◆ DATA RECORDS ◆

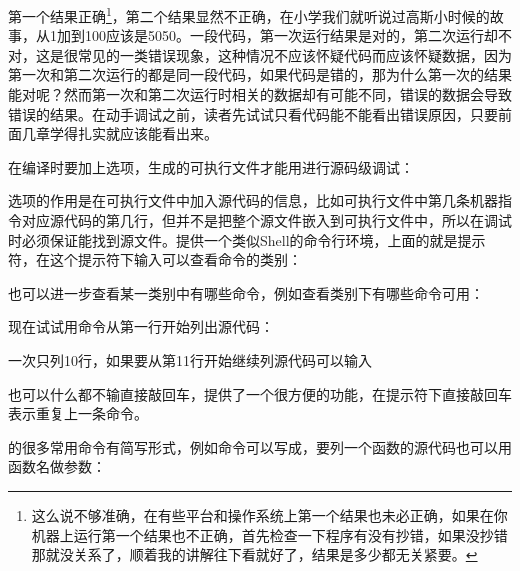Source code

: 第一个结果正确\footnote[20]{这么说不够准确，在有些平台和操作系统上第一个结果也未必正确，如果在你机器上运行第一个结果也不正确，首先检查一下程序有没有抄错，如果没抄错那就没关系了，顺着我的讲解往下看就好了，结果是多少都无关紧要。}，第二个结果显然不正确，在小学我们就听说过高斯小时候的故事，从1加到100应该是5050。一段代码，第一次运行结果是对的，第二次运行却不对，这是很常见的一类错误现象，这种情况不应该怀疑代码而应该怀疑数据，因为第一次和第二次运行的都是同一段代码，如果代码是错的，那为什么第一次的结果能对呢？然而第一次和第二次运行时相关的数据却有可能不同，错误的数据会导致错误的结果。在动手调试之前，读者先试试只看代码能不能看出错误原因，只要前面几章学得扎实就应该能看出来。



在编译时要加上选项，生成的可执行文件才能用进行源码级调试：




选项的作用是在可执行文件中加入源代码的信息，比如可执行文件中第几条机器指令对应源代码的第几行，但并不是把整个源文件嵌入到可执行文件中，所以在调试时必须保证能找到源文件。提供一个类似Shell的命令行环境，上面的就是提示符，在这个提示符下输入可以查看命令的类别：




也可以进一步查看某一类别中有哪些命令，例如查看类别下有哪些命令可用：




现在试试用命令从第一行开始列出源代码：




一次只列10行，如果要从第11行开始继续列源代码可以输入




也可以什么都不输直接敲回车，提供了一个很方便的功能，在提示符下直接敲回车表示重复上一条命令。




的很多常用命令有简写形式，例如命令可以写成，要列一个函数的源代码也可以用函数名做参数：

◆ ABOUT THIS TASK ◆
There is one span to return: the line holding "也可以什么都不输直接敲回车，" and every line after it through the end of the listing above; please give it exactly and add nothing.

◆ SOLUTION FOR THIS TASK ◆
也可以什么都不输直接敲回车，提供了一个很方便的功能，在提示符下直接敲回车表示重复上一条命令。




的很多常用命令有简写形式，例如命令可以写成，要列一个函数的源代码也可以用函数名做参数：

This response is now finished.